June 15, 2014

# Towers of Hanoi

An age-old puzzle that's challenged kids and pancake chefs for ages:

The goal of the puzzle is to move an entire stack of disks from one rod/plate to another with the following restrictions:

1. Only one disk can be moved at a time.
2. Each move consists of taking the upper disk from one of the stacks and placing it on top of another stack
3. No disk may be placed on top of a smaller disk.

So how can we go about solving this programatically? The key insight is that this problem has optimal substructure. This means that the solution for a larger problem, say for 4 disks is composed of the solutions for smaller subproblems: 1,2 and 3 disks.

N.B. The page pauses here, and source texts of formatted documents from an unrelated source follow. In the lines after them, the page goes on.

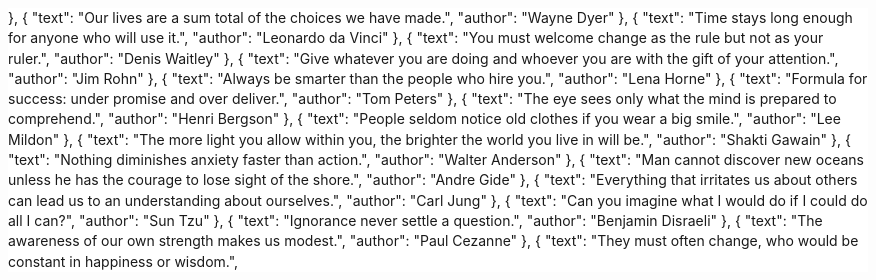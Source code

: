   },
  {
    "text": "Our lives are a sum total of the choices we have made.",
    "author": "Wayne Dyer"
  },
  {
    "text": "Time stays long enough for anyone who will use it.",
    "author": "Leonardo da Vinci"
  },
  {
    "text": "You must welcome change as the rule but not as your ruler.",
    "author": "Denis Waitley"
  },
  {
    "text": "Give whatever you are doing and whoever you are with the gift of your attention.",
    "author": "Jim Rohn"
  },
  {
    "text": "Always be smarter than the people who hire you.",
    "author": "Lena Horne"
  },
  {
    "text": "Formula for success: under promise and over deliver.",
    "author": "Tom Peters"
  },
  {
    "text": "The eye sees only what the mind is prepared to comprehend.",
    "author": "Henri Bergson"
  },
  {
    "text": "People seldom notice old clothes if you wear a big smile.",
    "author": "Lee Mildon"
  },
  {
    "text": "The more light you allow within you, the brighter the world you live in will be.",
    "author": "Shakti Gawain"
  },
  {
    "text": "Nothing diminishes anxiety faster than action.",
    "author": "Walter Anderson"
  },
  {
    "text": "Man cannot discover new oceans unless he has the courage to lose sight of the shore.",
    "author": "Andre Gide"
  },
  {
    "text": "Everything that irritates us about others can lead us to an understanding about ourselves.",
    "author": "Carl Jung"
  },
  {
    "text": "Can you imagine what I would do if I could do all I can?",
    "author": "Sun Tzu"
  },
  {
    "text": "Ignorance never settle a question.",
    "author": "Benjamin Disraeli"
  },
  {
    "text": "The awareness of our own strength makes us modest.",
    "author": "Paul Cezanne"
  },
  {
    "text": "They must often change, who would be constant in happiness or wisdom.",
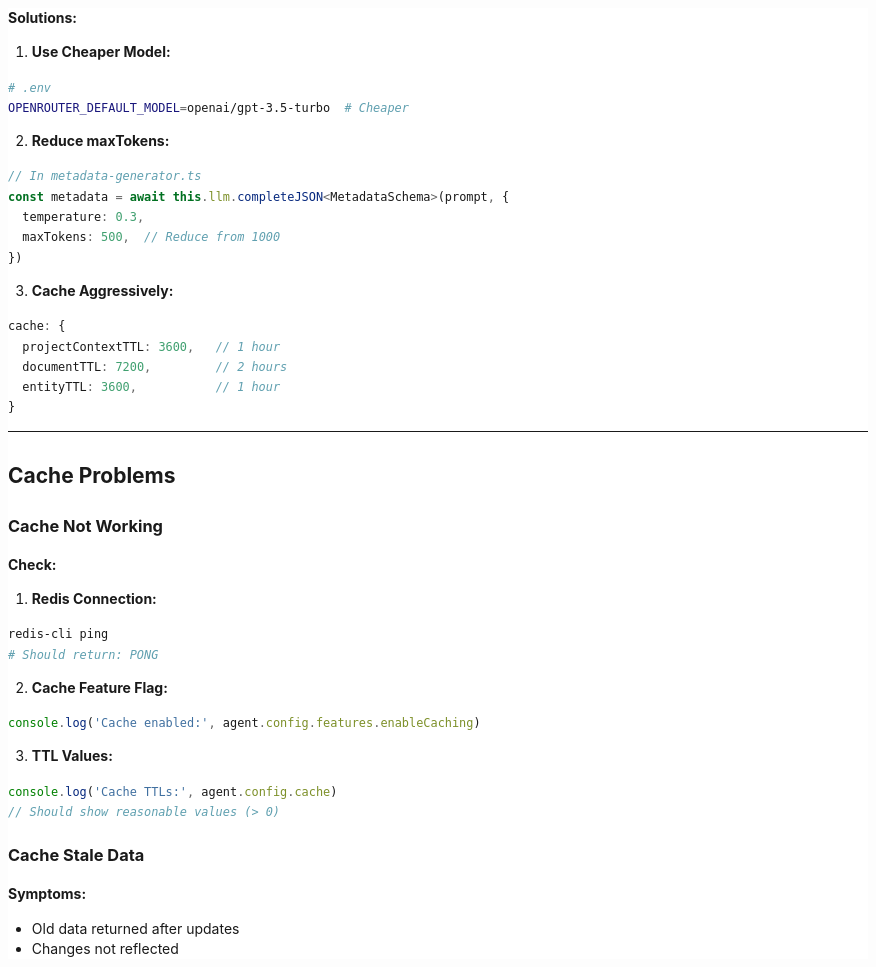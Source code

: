 **Solutions:**

1. **Use Cheaper Model:**
```bash
# .env
OPENROUTER_DEFAULT_MODEL=openai/gpt-3.5-turbo  # Cheaper
```

2. **Reduce maxTokens:**
```typescript
// In metadata-generator.ts
const metadata = await this.llm.completeJSON<MetadataSchema>(prompt, {
  temperature: 0.3,
  maxTokens: 500,  // Reduce from 1000
})
```

3. **Cache Aggressively:**
```typescript
cache: {
  projectContextTTL: 3600,   // 1 hour
  documentTTL: 7200,         // 2 hours
  entityTTL: 3600,           // 1 hour
}
```

---

## Cache Problems

### Cache Not Working

**Check:**

1. **Redis Connection:**
```bash
redis-cli ping
# Should return: PONG
```

2. **Cache Feature Flag:**
```typescript
console.log('Cache enabled:', agent.config.features.enableCaching)
```

3. **TTL Values:**
```typescript
console.log('Cache TTLs:', agent.config.cache)
// Should show reasonable values (> 0)
```

### Cache Stale Data

**Symptoms:**
- Old data returned after updates
- Changes not reflected
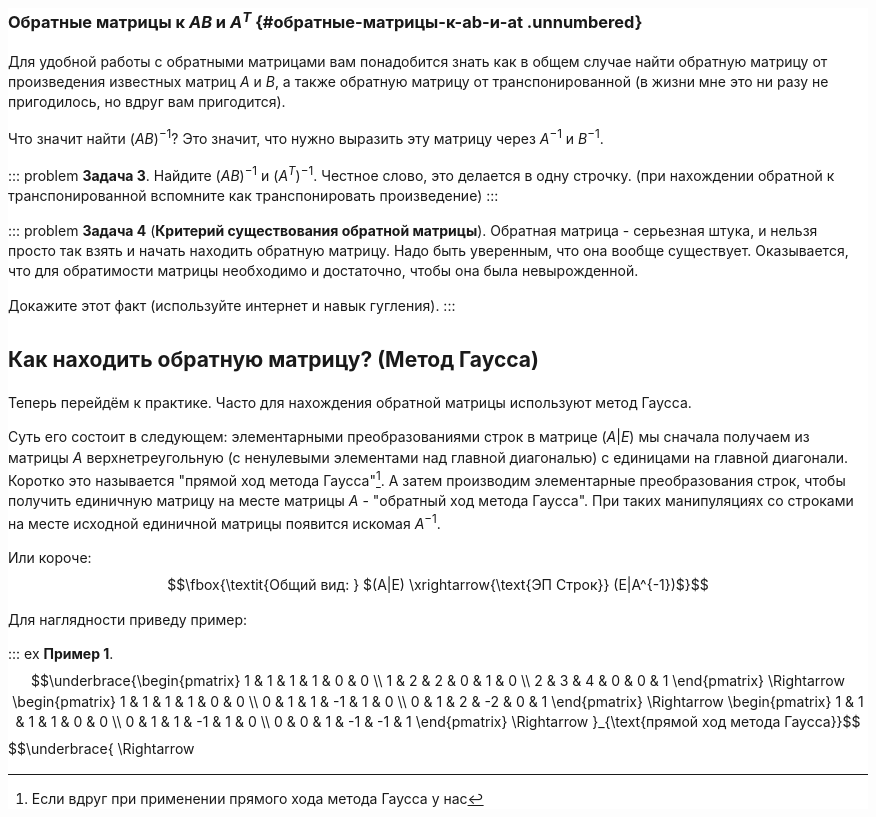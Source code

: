 ### Обратные матрицы к $AB$ и $A^T$ {#обратные-матрицы-к-ab-и-at .unnumbered}

Для удобной работы с обратными матрицами вам понадобится знать как в
общем случае найти обратную матрицу от произведения известных матриц $A$
и $B$, а также обратную матрицу от транспонированной (в жизни мне это ни
разу не пригодилось, но вдруг вам пригодится).

Что значит найти $(AB)^{-1}$? Это значит, что нужно выразить эту матрицу
через $A^{-1}$ и $B^{-1}$.

::: problem
**Задача 3**. Найдите $(AB)^{-1}$ и $(A^T)^{-1}$. Честное слово, это
делается в одну строчку. (при нахождении обратной к транспонированной
вспомните как транспонировать произведение)
:::

::: problem
**Задача 4** (**Критерий существования обратной матрицы**). Обратная
матрица - серьезная штука, и нельзя просто так взять и начать находить
обратную матрицу. Надо быть уверенным, что она вообще существует.
Оказывается, что для обратимости матрицы необходимо и достаточно, чтобы
она была невырожденной.

Докажите этот факт (используйте интернет и навык гугления).
:::

## Как находить обратную матрицу? (Метод Гаусса)

Теперь перейдём к практике. Часто для нахождения обратной матрицы
используют метод Гаусса.

Суть его состоит в следующем: элементарными преобразованиями строк в
матрице $(A|E)$ мы сначала получаем из матрицы $A$ верхнетреугольную (с
ненулевыми элементами над главной диагональю) с единицами на главной
диагонали. Коротко это называется \"прямой ход метода Гаусса\"[^1]. А
затем производим элементарные преобразования строк, чтобы получить
единичную матрицу на месте матрицы $A$ - \"обратный ход метода Гаусса\".
При таких манипуляциях со строками на месте исходной единичной матрицы
появится искомая $A^{-1}$.

Или короче:
$$\fbox{\textit{Общий вид: } $(A|E) \xrightarrow{\text{ЭП Строк}} (E|A^{-1})$}$$

Для наглядности приведу пример:

::: ex
**Пример 1**. $$\underbrace{\begin{pmatrix}
                1 & 1 & 1 & 1 & 0 & 0 \\
                1 & 2 & 2 & 0 & 1 & 0 \\
                2 & 3 & 4 & 0 & 0 & 1 
            \end{pmatrix}
            \Rightarrow
            \begin{pmatrix}
                1 & 1 & 1 & 1 & 0 & 0 \\
                0 & 1 & 1 & -1 & 1 & 0 \\
                0 & 1 & 2 & -2 & 0 & 1 
            \end{pmatrix}
            \Rightarrow
            \begin{pmatrix}
                1 & 1 & 1 & 1 & 0 & 0 \\
                0 & 1 & 1 & -1 & 1 & 0 \\
                0 & 0 & 1 & -1 & -1 & 1 
            \end{pmatrix}
            \Rightarrow
        }_{\text{прямой ход метода Гаусса}}$$ $$\underbrace{
            \Rightarrow

[^1]: Если вдруг при применении прямого хода метода Гаусса у нас
[^2]: Если эту матрицу умножить слева на обратную к матрице ЭП строк
[^3]: Она может быть найдена не единственным образом! Вы это уже
[^4]: А можно столбцы № 2, 4, 6, и несколько других вариантов. Наглядное
[^5]: Для интересующихся: такое-же правило справедливо и для нелинейных
[^6]: Почему алгебраических? Потому, что есть еще дифференциальные\...
[^7]: Для случая единственного решения просто нет необходимости вводить
[^8]: За исключением последнего, который мы ни с кем не меняем!
[^9]: Например, при перестановке первого и второго столбцов нам
[^10]: Точнее, это определение линейного пространства над полем
[^11]: От слова dimension. Часто пишут размерность пространства вместе с
[^12]: Конечно, это не единственный вариант выбора базиса, можно выбрать
[^13]: $k$ может быть и больше размерности пространства $\mathscr{L}$,
[^14]: как в примере с двумя прямыми
[^15]: Я про ситуацию, когда хочется сделать столбцы единичными. Иногда
[^16]: Чтобы поддержать diversity общества столбцов, и сэкономить своё
[^17]: Первое условие можно опустить, если по умолчанию считать, что
[^18]: Во всех задачах не стесняйтесь пользоваться свойством линейности
[^19]: $\varphi$ инъективно, если
[^20]: $\varphi$ сюрьективно, если
[^21]: Единственность $\varphi$ доказывается не сложно от противного:
[^22]: Для тех кому не очевидно: мы приравниваем выражения для
[^23]: $\varphi$ биективно, когда оно инъективно и сюрьективно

def moveTower(height,fromPole, toPole, withPole):
if height >= 1:
moveTower(height-1,fromPole,withPole,toPole)
moveDisk(fromPole,toPole)
moveTower(height-1,withPole,toPole,fromPole)

def moveDisk(fp,tp):
print("moving disk from",fp,"to",tp)

moveTower(3,"A","B","C")


We first move the first n-1 disks from pole A to B by calling moveTower recursively but for the stack of n-1 disks. Then we can move disk n from pole A to C. We can then do the same recurisive call and move the n-1 disks from B to C.

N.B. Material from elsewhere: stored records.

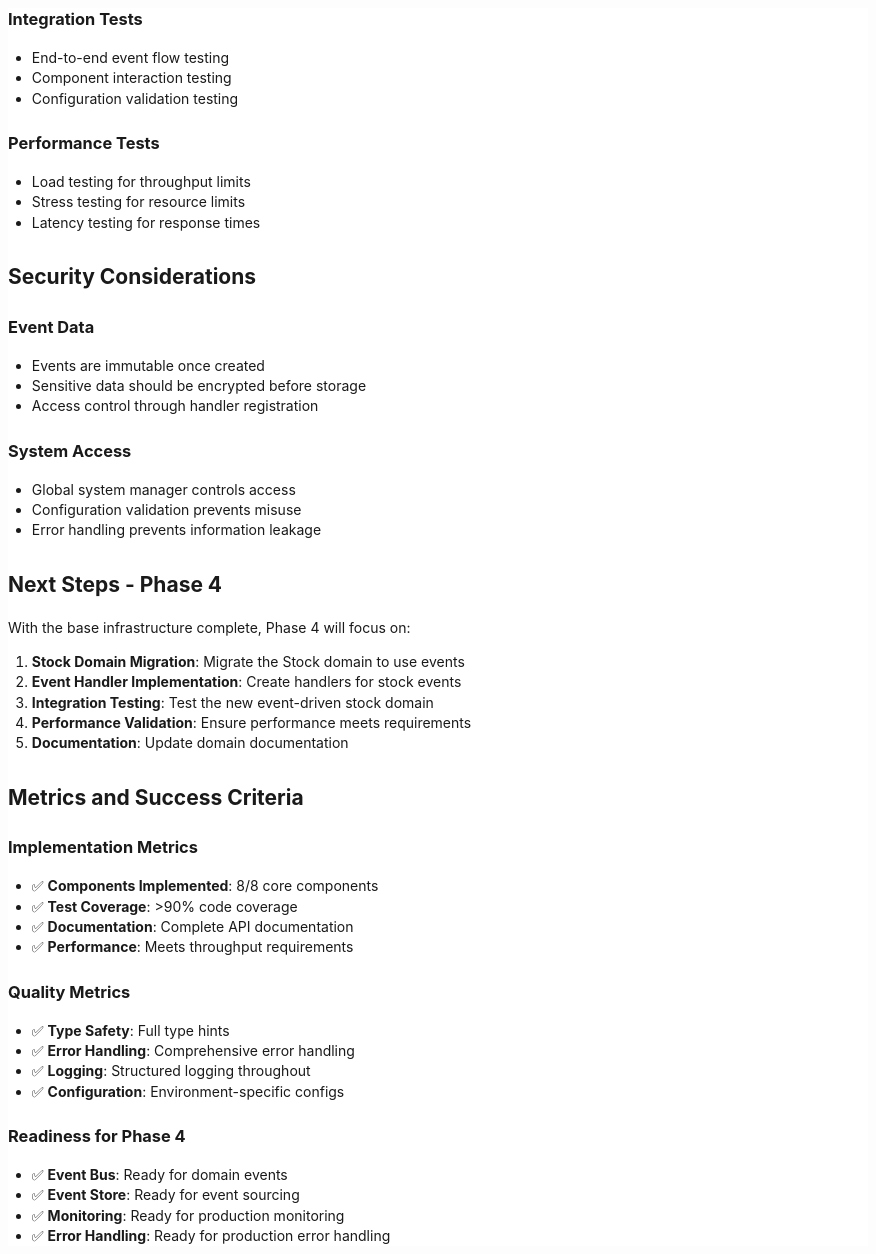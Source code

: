 ### Integration Tests
- End-to-end event flow testing
- Component interaction testing
- Configuration validation testing

### Performance Tests
- Load testing for throughput limits
- Stress testing for resource limits
- Latency testing for response times

## Security Considerations

### Event Data
- Events are immutable once created
- Sensitive data should be encrypted before storage
- Access control through handler registration

### System Access
- Global system manager controls access
- Configuration validation prevents misuse
- Error handling prevents information leakage

## Next Steps - Phase 4

With the base infrastructure complete, Phase 4 will focus on:

1. **Stock Domain Migration**: Migrate the Stock domain to use events
2. **Event Handler Implementation**: Create handlers for stock events
3. **Integration Testing**: Test the new event-driven stock domain
4. **Performance Validation**: Ensure performance meets requirements
5. **Documentation**: Update domain documentation

## Metrics and Success Criteria

### Implementation Metrics
- ✅ **Components Implemented**: 8/8 core components
- ✅ **Test Coverage**: >90% code coverage
- ✅ **Documentation**: Complete API documentation
- ✅ **Performance**: Meets throughput requirements

### Quality Metrics
- ✅ **Type Safety**: Full type hints
- ✅ **Error Handling**: Comprehensive error handling
- ✅ **Logging**: Structured logging throughout
- ✅ **Configuration**: Environment-specific configs

### Readiness for Phase 4
- ✅ **Event Bus**: Ready for domain events
- ✅ **Event Store**: Ready for event sourcing
- ✅ **Monitoring**: Ready for production monitoring
- ✅ **Error Handling**: Ready for production error handling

The recursive solution seems a bit expensive, with the two recursive calls leading to a $O(2^n)$ runtime. Can we do a bit better?

### Top-Down Memoization

Our recursive search right now is solving the same subproblem over and over again. If we saved or memoized the result, we could possibly trade off some of our runtime by using more memory and essentially caching the solutions to each subproblem.

memo = []

lookup = ["ABC","ACB","BAC","BCA","CAB","CBA"]

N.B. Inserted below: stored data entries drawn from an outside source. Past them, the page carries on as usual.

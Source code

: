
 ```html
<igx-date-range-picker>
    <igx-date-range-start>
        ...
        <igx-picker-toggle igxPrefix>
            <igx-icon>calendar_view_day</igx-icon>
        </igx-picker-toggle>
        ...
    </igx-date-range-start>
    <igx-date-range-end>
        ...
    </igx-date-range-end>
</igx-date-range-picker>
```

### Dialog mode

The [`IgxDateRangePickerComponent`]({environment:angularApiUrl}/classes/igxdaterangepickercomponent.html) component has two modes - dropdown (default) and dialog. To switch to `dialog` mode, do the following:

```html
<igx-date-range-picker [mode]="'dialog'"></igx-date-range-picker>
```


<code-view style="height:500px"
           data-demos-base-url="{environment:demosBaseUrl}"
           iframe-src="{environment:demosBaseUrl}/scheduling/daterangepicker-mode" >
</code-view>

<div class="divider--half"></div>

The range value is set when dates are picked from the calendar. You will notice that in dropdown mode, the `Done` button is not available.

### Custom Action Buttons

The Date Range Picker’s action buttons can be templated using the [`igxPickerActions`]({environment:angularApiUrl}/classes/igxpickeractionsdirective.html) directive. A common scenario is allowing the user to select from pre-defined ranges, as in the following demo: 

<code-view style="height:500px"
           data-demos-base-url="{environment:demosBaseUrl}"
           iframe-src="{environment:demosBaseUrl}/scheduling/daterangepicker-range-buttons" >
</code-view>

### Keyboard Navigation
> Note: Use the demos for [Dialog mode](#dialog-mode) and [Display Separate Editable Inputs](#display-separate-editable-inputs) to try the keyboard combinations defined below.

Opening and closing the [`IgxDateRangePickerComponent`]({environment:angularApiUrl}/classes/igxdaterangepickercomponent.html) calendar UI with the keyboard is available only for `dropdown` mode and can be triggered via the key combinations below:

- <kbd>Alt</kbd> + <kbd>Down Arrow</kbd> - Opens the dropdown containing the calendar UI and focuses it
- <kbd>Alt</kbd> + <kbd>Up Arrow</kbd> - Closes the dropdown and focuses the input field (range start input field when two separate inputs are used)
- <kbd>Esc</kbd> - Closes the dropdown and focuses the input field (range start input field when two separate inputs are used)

def topDown(height,fromPole, toPole, withPole):
global memo
memo = [[-1 for x in range(6)] for y in range(height+1)]
memo[0][0] = ""
for x in range(6):
memo[0][x] = ""

def topDownHelper(height,fromPole, toPole, withPole):
global memo
move = fromPole + toPole + withPole
index = 0
while move != lookup[index]:
index += 1
if memo[height][index] < 0:
memo[height][index] = topDownHelper(height-1,fromPole,withPole,toPole)\
+ fromPole +'->'+ toPole +', ' \
+ topDownHelper(height-1,withPole,toPole,fromPole)
return memo[height][index]

print topDown(3,"A","B","C")


### Bottom-up Dynamic Programming

Another approach would be to intelligently build up our solution, solving for 1 disk, then 2 disks, etc... By going in the opposite direction of our recursive solution, we save time by not solving the same subproblems. This is a technique dubbed dynamic programming. Since we are building up our solution successively, we only need to remember the solutions that are needed immediately. This saves us some valuable space.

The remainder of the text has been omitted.